Saturday, April 4, 2009

Surprised by sin

To capture the breadth, depth, and pervasiveness of sin, I propose that sin is simply the failure to bother to love".
- James F. Keenan, SJ

In his book "Moral Wisdom - Lessons and texts from the Catholic tradition", Jesuit theologian Fr James Keenan has the above interesting proposition.
He cites biblical support as he further expounds.
As the medieval theologians understood well, every narrative in the Gospel is not about sinners sinning out of their weaknesses, but out of their strengths.
When the publican and the Pharisee are praying in the temple, the sin of the Pharisee is in his strength (Luke 18:9-14). He specifically considers what he has. When the rich man steps over Lazarus and ignores Lazarus at the gate and in need, the rich man's sin is not in his weakness, but in his strength (Luke 16:19-31). He could have done something, he did not - he sinned, precisely out of his strength. The steward who asked forgiveness for his debt is forgiven, but he is punished because he does not forgive the minor debt by his own employee. Out of his strength, the steward is convicted (Mat 18:21-35). Think of the parable of the Good Samaritan: Where is the sin? Even the robbers who committed the crime of beating the poor man on the road to Jericho are ignored: the focus is on the Levite and the priest: they could have acted but they did not (Luke 10:25-37). They sinned precisely out of their strength. Or think of the Last Judgment. Note that the sheep and the goats are separated by what they could have done, and whether they did it. The goats ask: "but when did we not feed you? when did we not visit you?" (Mat 25:31-46)...
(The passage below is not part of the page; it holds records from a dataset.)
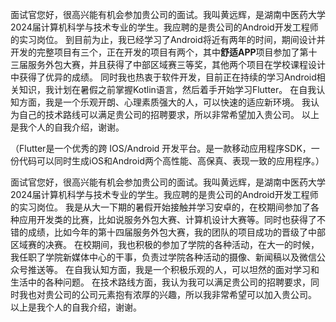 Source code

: 面试官您好，很高兴能有机会参加贵公司的面试。我叫黄远辉，是湖南中医药大学2024届计算机科学与技术专业的学生。我应聘的是贵公司的Android开发工程师的实习岗位。
到目前为止，我已经学习了Android将近有两年的时间，期间设计并开发的完整项目有三个，正在开发的项目有两个，其中**舒适APP**项目参加了第十三届服务外包大赛，并且获得了中部区域赛三等奖，其他两个项目在学校课程设计中获得了优异的成绩。
同时我也热衷于软件开发，目前正在持续的学习Android相关知识，我计划在暑假之前掌握Kotlin语言，然后着手开始学习Flutter。
在自我认知方面，我是一个乐观开朗、心理素质强大的人，可以快速的适应新环境。
我认为自己的技术路线可以满足贵公司的招聘要求，所以非常希望加入贵公司。
以上是我个人的自我介绍，谢谢。

（Flutter是一个优秀的跨 IOS/Android 开发平台。是一款移动应用程序SDK，一份代码可以同时生成iOS和Android两个高性能、高保真、表现一致的应用程序。）


面试官您好，很高兴能有机会参加贵公司的面试。我叫黄远辉，是湖南中医药大学2024届计算机科学与技术专业的学生。我应聘的是贵公司的Android开发工程师的实习岗位。
我是从大一下期的暑假开始接触并学习安卓的，在校期间参加了各种应用开发类的比赛，比如说服务外包大赛、计算机设计大赛等。同时也获得了不错的成绩，比如今年的第十四届服务外包大赛，我的团队的项目成功的晋级了中部区域赛的决赛。
在校期间，我也积极的参加了学院的各种活动，在大一的时候，我任职了学院新媒体中心的干事，负责过学院各种活动的摄像、新闻稿以及微信公众号推送等。
在自我认知方面，我是一个积极乐观的人，可以坦然的面对学习和生活中的各种问题。
在技术路线方面，我认为我可以满足贵公司的招聘要求，同时我也对贵公司的公司元素抱有浓厚的兴趣，所以我非常希望可以加入贵公司。
以上是我个人的自我介绍，谢谢。
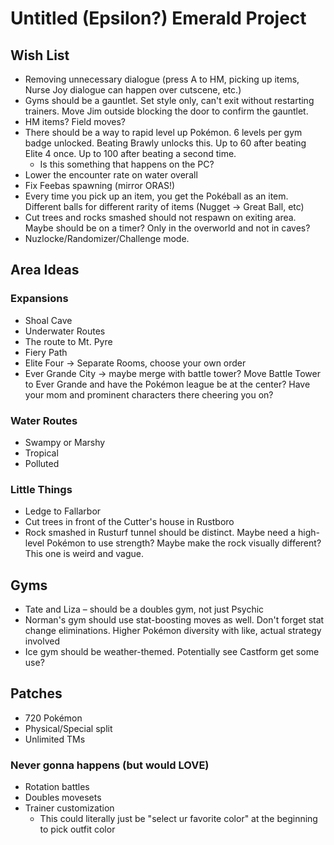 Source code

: # Untitled (Epsilon?) Emerald Project

## Wish List
* Removing unnecessary dialogue (press A to HM, picking up items, Nurse Joy dialogue can happen over cutscene, etc.)
* Gyms should be a gauntlet. Set style only, can't exit without restarting trainers. Move Jim outside blocking the door to confirm the gauntlet.
* HM items? Field moves?
* There should be a way to rapid level up Pokémon. 6 levels per gym badge unlocked. Beating Brawly unlocks this. Up to 60 after beating Elite 4 once. Up to 100 after beating a second time.
  *  Is this something that happens on the PC?
* Lower the encounter rate on water overall
* Fix Feebas spawning (mirror ORAS!)
* Every time you pick up an item, you get the Pokéball as an item. Different balls for different rarity of items (Nugget → Great Ball, etc)
* Cut trees and rocks smashed should not respawn on exiting area. Maybe should be on a timer? Only in the overworld and not in caves?
* Nuzlocke/Randomizer/Challenge mode.

## Area Ideas
### Expansions
* Shoal Cave
* Underwater Routes
* The route to Mt. Pyre
* Fiery Path
* Elite Four → Separate Rooms, choose your own order
* Ever Grande City → maybe merge with battle tower? Move Battle Tower to Ever Grande and have the Pokémon league be at the center? Have your mom and prominent characters there cheering you on?

### Water Routes
* Swampy or Marshy
* Tropical
* Polluted

### Little Things
* Ledge to Fallarbor 
* Cut trees in front of the Cutter's house in Rustboro
* Rock smashed in Rusturf tunnel should be distinct. Maybe need a high-level Pokémon to use strength? Maybe make the rock visually different? This one is weird and vague.

## Gyms
* Tate and Liza – should be a doubles gym, not just Psychic
* Norman's gym should use stat-boosting moves as well. Don't forget stat change eliminations. Higher Pokémon diversity with like, actual strategy involved
* Ice gym should be weather-themed. Potentially see Castform get some use?

## Patches
* 720 Pokémon
* Physical/Special split
* Unlimited TMs

### Never gonna happens (but would LOVE)
* Rotation battles
* Doubles movesets
* Trainer customization
  * This could literally just be "select ur favorite color" at the beginning to pick outfit color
Our sin is usually not in what we did, not in what we could not avoid, not in what we tried not to do. Our sin is usually where you and I are comfortable, where we do not feel the need to bother, where, like the Pharisee...we have found complacency, a complacency not where we rest in being loved but where we rest in our delusional understanding of how much better we are than others. It is at that point of self-satisfaction that - like Speer, the Pharisee, the prodigal's older brother, or the rich man - we usually do not bother to love.
Some food for thought in this period of Lent.